The Michigan findings were published as a letter to the editor in NEJM and are not yet peer-reviewed. But whatever the cause of the study’s results, or if it is later found that there is more to the story, it is striking that there is nothing in either the ISO standard or FDA regulation that would identify or prevent marketing or use of a pulse oximeter that works to the detriment of Black patients in precisely the way the study results describe.
What to Do About It
I presume no ill will on the part of the engineers and clinicians who designed and tested the Michigan pulse oximeters, nor on the regulators that cleared it, nor on the subject matter experts who wrote the standards.
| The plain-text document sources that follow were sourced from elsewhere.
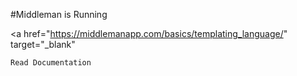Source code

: #Middleman is Running

<a
    href="https://middlemanapp.com/basics/templating_language/"
    target="_blank"
>
    Read Documentation
</a>
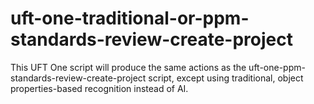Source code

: # uft-one-traditional-or-ppm-standards-review-create-project
This UFT One script will produce the same actions as the uft-one-ppm-standards-review-create-project script, except using traditional, object properties-based recognition instead of AI.
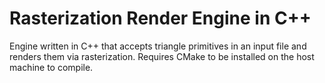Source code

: # Rasterization Render Engine in C++
Engine written in C++ that accepts triangle primitives in an input file and renders them via rasterization. Requires CMake to be installed on the host machine to compile. 
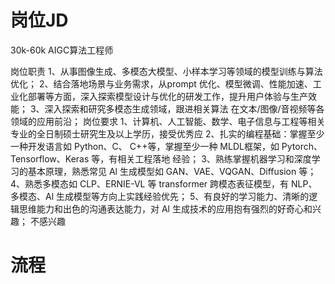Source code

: # 岗位JD
30k-60k
AIGC算法工程师

岗位职责
1、从事图像生成、多模态大模型、小样本学习等领域的模型训练与算法优化；
2、结合落地场景与业务需求，从prompt 优化、模型微调、性能加速、工业化部署等方面，深入探索模型设计与优化的研发工作，提升用户体验与生产效
能；
3、深入探索和研究多模态生成领域，跟进相关算法
在文本/图像/音视频等各领域的应用前沿；
岗位要求
1、计算机、人工智能、数学、电子信息与工程等相关专业的全日制硕士研究生及以上学历，接受优秀应
2、扎实的编程基础：掌握至少一种开发语言如
Python、C、 C++等，掌握至少一种 MLDL框架，如
Pytorch、Tensorflow、Keras 等，有相关工程落地
经验；
3、熟练掌握机器学习和深度学习的基本原理，熟悉常见 Al 生成模型如 GAN、VAE、VQGAN、Diffusion 等；
4、熟悉多模态如 CLP、ERNIE-VL 等
transformer 跨模态表征模型，有 NLP、多模态、Al
生成模型等方向上实践经验优先；
5、有良好的学习能力、清晰的逻辑思维能力和出色的沟通表达能力，对 Al 生成技术的应用抱有强烈的好奇心和兴趣；
不感兴趣


# 流程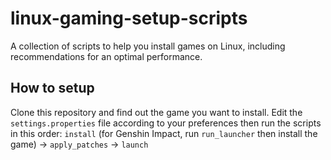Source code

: # linux-gaming-setup-scripts

A collection of scripts to help you install games on Linux, including recommendations for an optimal performance.

## How to setup

Clone this repository and find out the game you want to install. Edit the `settings.properties` file according to your preferences then run the scripts in this order:
`install` (for Genshin Impact, run `run_launcher` then install the game) -> `apply_patches` -> `launch`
On the contrary, I imagine that all of these people wanted to promote fair and positive outcomes. But if hardware is material culture, then it must reckon with the insidious problems that have deep and wide roots in the handful of cultures that produce most of it. There are some lessons we can learn from the pulse oximeter case that can help us make more equitable hardware:
Diversity in design
We are all products of our own experience and bring with us assumptions and blind spots that come with that experience. This is why it is so important that designers, regulators, engineers, and others involved in developing and producing hardware come from a variety of backgrounds to cover one another’s blind spots and ultimately produce a better-quality outcome.
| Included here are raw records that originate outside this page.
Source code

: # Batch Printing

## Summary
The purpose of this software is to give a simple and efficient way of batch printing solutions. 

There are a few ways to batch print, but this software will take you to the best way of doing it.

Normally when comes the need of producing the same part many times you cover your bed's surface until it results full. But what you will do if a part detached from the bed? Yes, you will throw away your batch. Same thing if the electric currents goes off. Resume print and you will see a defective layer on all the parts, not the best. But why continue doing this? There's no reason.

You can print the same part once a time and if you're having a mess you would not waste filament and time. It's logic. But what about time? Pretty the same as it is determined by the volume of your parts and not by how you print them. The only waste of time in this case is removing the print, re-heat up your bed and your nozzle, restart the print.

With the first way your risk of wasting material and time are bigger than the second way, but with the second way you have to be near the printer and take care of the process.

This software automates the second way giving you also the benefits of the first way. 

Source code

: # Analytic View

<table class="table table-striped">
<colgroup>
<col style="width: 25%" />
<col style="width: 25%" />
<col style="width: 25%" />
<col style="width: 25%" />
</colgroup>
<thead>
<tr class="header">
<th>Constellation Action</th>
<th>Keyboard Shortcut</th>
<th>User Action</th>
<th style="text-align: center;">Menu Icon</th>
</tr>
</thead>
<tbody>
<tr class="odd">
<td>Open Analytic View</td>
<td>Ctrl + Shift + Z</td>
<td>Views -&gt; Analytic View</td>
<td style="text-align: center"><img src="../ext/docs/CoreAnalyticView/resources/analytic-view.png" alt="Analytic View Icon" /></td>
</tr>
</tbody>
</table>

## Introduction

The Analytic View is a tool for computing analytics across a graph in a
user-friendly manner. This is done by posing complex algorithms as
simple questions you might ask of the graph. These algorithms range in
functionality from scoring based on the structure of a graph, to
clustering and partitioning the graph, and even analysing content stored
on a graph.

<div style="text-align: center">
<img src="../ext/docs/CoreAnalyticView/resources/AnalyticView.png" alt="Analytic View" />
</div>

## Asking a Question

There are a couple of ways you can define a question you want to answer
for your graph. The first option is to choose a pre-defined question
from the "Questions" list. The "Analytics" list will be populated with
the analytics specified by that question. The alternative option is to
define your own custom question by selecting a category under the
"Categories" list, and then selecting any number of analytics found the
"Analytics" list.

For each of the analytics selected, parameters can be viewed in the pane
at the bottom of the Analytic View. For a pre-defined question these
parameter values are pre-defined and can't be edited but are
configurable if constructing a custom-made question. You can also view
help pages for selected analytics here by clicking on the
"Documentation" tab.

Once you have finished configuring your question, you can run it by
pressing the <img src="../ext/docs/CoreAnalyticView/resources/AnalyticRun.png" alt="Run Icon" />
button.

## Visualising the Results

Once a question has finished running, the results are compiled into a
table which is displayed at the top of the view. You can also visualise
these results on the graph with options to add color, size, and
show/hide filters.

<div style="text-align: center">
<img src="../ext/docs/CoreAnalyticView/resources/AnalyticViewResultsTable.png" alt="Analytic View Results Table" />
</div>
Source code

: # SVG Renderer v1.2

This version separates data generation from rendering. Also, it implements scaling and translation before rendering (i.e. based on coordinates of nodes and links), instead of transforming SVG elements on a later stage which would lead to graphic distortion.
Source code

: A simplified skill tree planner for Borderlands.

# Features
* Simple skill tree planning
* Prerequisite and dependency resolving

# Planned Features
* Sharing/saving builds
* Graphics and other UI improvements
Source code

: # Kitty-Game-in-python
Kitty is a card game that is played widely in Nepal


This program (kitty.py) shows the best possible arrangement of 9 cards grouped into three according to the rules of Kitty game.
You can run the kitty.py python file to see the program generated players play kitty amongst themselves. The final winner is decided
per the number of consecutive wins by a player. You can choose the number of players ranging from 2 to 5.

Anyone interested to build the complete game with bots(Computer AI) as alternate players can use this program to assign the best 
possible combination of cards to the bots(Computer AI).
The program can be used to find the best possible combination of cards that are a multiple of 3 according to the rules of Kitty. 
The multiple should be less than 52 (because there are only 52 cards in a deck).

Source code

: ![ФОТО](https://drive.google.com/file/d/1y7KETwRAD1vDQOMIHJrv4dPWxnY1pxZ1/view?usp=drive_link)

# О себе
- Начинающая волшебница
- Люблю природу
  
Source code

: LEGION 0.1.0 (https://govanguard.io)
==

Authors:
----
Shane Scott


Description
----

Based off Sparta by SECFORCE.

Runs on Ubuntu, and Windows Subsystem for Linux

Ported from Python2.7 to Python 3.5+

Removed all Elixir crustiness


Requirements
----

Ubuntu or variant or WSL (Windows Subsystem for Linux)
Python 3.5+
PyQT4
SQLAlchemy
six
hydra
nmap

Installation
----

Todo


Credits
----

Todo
Diverse representation must not come from just one society, but from around the globe. A core principle of DAI’s Maker Lab is the idea that hardware designed and built by people in a narrow socioeconomic band of a handful of developed countries often does not serve users in developing countries well. The Lab works with innovators and users in the countries where we work to ensure that they can design, produce, and maintain hardware that works for their specific needs. As the technology used to design and implement hardware solutions gets more accessible, we need to actively put it into more—and different—hands to get better results for all.
Following the principles of human-centered design in a thoughtful and rigorous way, being sure to include a diversity of intended users, can reduce many of these issues. This may not seem like a revelation, but it is surprising how often this is not done. Thoughtful consideration of how different groups of users might interact with a solution in the aggregate should lead to careful data collection and analysis of the implications of those differences.
Open standards, data, and transparency
Having more eyes on standards—particularly eyes that do not belong solely to industry—is the easiest way to get better standards that serve a wider range of users. Anyone can access ISO’s standard on pulse oximeters… provided they are prepared to pay $230 to look at them. Not only does this squeeze out potential reviewers, but it does so with particular prejudice toward those at the bottom of the pyramid.
Summaries for FDA device applications are easy to find; the backup documentation is not. Having publicly available information on test data, in standard formats that simplifies analysis, would help purchasers, civil society, and the public evaluate these kinds of issues and provide additional incentives for manufacturers to get it right.
Evaluating hardware designs only against the performance of previously approved ones risks perpetuating poor design choices. Designs should be assessed on their own merits, against transparent criteria.